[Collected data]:
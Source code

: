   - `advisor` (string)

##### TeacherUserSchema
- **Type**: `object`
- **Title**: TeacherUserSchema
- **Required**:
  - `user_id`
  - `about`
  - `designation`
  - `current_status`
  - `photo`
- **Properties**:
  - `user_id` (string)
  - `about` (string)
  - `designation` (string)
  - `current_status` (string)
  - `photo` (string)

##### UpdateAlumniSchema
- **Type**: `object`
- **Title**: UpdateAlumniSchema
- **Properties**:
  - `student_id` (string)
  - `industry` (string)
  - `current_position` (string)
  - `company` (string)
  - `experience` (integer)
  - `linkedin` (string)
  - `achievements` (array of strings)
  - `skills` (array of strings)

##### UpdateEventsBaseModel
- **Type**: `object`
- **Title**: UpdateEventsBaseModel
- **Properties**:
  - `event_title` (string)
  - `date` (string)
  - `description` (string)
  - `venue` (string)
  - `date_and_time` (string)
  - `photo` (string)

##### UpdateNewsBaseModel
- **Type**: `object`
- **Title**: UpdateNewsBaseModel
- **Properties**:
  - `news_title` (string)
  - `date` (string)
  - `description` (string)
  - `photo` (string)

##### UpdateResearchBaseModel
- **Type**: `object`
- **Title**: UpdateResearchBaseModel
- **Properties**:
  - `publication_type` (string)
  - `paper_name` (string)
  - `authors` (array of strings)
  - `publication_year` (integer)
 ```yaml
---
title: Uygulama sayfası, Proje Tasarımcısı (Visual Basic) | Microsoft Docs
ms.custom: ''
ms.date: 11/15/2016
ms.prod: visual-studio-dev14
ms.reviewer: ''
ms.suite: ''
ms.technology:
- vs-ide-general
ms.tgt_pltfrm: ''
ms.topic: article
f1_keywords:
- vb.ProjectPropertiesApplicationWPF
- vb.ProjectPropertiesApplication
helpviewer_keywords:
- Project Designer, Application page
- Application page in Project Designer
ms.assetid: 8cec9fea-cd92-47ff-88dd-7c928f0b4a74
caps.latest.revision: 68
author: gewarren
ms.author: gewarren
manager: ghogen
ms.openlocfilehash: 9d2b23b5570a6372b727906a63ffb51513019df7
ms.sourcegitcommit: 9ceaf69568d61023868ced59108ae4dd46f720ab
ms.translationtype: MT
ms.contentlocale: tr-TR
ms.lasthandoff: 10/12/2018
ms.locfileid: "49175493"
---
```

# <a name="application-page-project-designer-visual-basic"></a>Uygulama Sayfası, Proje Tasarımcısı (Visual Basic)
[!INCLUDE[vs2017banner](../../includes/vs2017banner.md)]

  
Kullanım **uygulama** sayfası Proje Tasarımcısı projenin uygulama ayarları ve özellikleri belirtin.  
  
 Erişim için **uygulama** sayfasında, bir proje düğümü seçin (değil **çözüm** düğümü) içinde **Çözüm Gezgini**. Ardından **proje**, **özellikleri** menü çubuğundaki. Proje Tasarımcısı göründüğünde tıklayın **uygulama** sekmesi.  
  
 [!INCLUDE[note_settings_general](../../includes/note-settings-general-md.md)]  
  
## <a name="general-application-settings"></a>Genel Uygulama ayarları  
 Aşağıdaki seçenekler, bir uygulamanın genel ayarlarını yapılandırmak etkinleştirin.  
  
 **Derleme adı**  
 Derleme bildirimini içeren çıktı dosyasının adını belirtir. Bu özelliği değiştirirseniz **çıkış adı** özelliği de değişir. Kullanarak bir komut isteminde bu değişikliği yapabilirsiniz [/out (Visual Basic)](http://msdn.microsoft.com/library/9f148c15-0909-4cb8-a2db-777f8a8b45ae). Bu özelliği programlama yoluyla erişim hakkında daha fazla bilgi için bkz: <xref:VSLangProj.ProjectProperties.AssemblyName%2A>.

[WHAT YOU HAVE TO DO]:
Reproduce the data exactly, omitting nothing.

[YOUR RESPONSE]:
Source code

:   - `advisor` (string)

##### TeacherUserSchema
- **Type**: `object`
- **Title**: TeacherUserSchema
- **Required**:
  - `user_id`
  - `about`
  - `designation`
  - `current_status`
  - `photo`
- **Properties**:
  - `user_id` (string)
  - `about` (string)
  - `designation` (string)
  - `current_status` (string)
  - `photo` (string)

##### UpdateAlumniSchema
- **Type**: `object`
- **Title**: UpdateAlumniSchema
- **Properties**:
  - `student_id` (string)
  - `industry` (string)
  - `current_position` (string)
  - `company` (string)
  - `experience` (integer)
  - `linkedin` (string)
  - `achievements` (array of strings)
  - `skills` (array of strings)

##### UpdateEventsBaseModel
- **Type**: `object`
- **Title**: UpdateEventsBaseModel
- **Properties**:
  - `event_title` (string)
  - `date` (string)
  - `description` (string)
  - `venue` (string)
  - `date_and_time` (string)
  - `photo` (string)

##### UpdateNewsBaseModel
- **Type**: `object`
- **Title**: UpdateNewsBaseModel
- **Properties**:
  - `news_title` (string)
  - `date` (string)
  - `description` (string)
  - `photo` (string)

##### UpdateResearchBaseModel
- **Type**: `object`
- **Title**: UpdateResearchBaseModel
- **Properties**:
  - `publication_type` (string)
  - `paper_name` (string)
  - `authors` (array of strings)
  - `publication_year` (integer)
 ```yaml
---
title: Uygulama sayfası, Proje Tasarımcısı (Visual Basic) | Microsoft Docs
ms.custom: ''
ms.date: 11/15/2016
ms.prod: visual-studio-dev14
ms.reviewer: ''
ms.suite: ''
ms.technology:
- vs-ide-general
ms.tgt_pltfrm: ''
ms.topic: article
f1_keywords:
- vb.ProjectPropertiesApplicationWPF
- vb.ProjectPropertiesApplication
helpviewer_keywords:
- Project Designer, Application page
- Application page in Project Designer
ms.assetid: 8cec9fea-cd92-47ff-88dd-7c928f0b4a74
caps.latest.revision: 68
author: gewarren
ms.author: gewarren
manager: ghogen
ms.openlocfilehash: 9d2b23b5570a6372b727906a63ffb51513019df7
ms.sourcegitcommit: 9ceaf69568d61023868ced59108ae4dd46f720ab
ms.translationtype: MT
ms.contentlocale: tr-TR
ms.lasthandoff: 10/12/2018
ms.locfileid: "49175493"
---
```

# <a name="application-page-project-designer-visual-basic"></a>Uygulama Sayfası, Proje Tasarımcısı (Visual Basic)
[!INCLUDE[vs2017banner](../../includes/vs2017banner.md)]

  
Kullanım **uygulama** sayfası Proje Tasarımcısı projenin uygulama ayarları ve özellikleri belirtin.  
  
 Erişim için **uygulama** sayfasında, bir proje düğümü seçin (değil **çözüm** düğümü) içinde **Çözüm Gezgini**. Ardından **proje**, **özellikleri** menü çubuğundaki. Proje Tasarımcısı göründüğünde tıklayın **uygulama** sekmesi.  
  
 [!INCLUDE[note_settings_general](../../includes/note-settings-general-md.md)]  
  
## <a name="general-application-settings"></a>Genel Uygulama ayarları  
 Aşağıdaki seçenekler, bir uygulamanın genel ayarlarını yapılandırmak etkinleştirin.  
  
 **Derleme adı**  
 Derleme bildirimini içeren çıktı dosyasının adını belirtir. Bu özelliği değiştirirseniz **çıkış adı** özelliği de değişir. Kullanarak bir komut isteminde bu değişikliği yapabilirsiniz [/out (Visual Basic)](http://msdn.microsoft.com/library/9f148c15-0909-4cb8-a2db-777f8a8b45ae). Bu özelliği programlama yoluyla erişim hakkında daha fazla bilgi için bkz: <xref:VSLangProj.ProjectProperties.AssemblyName%2A>.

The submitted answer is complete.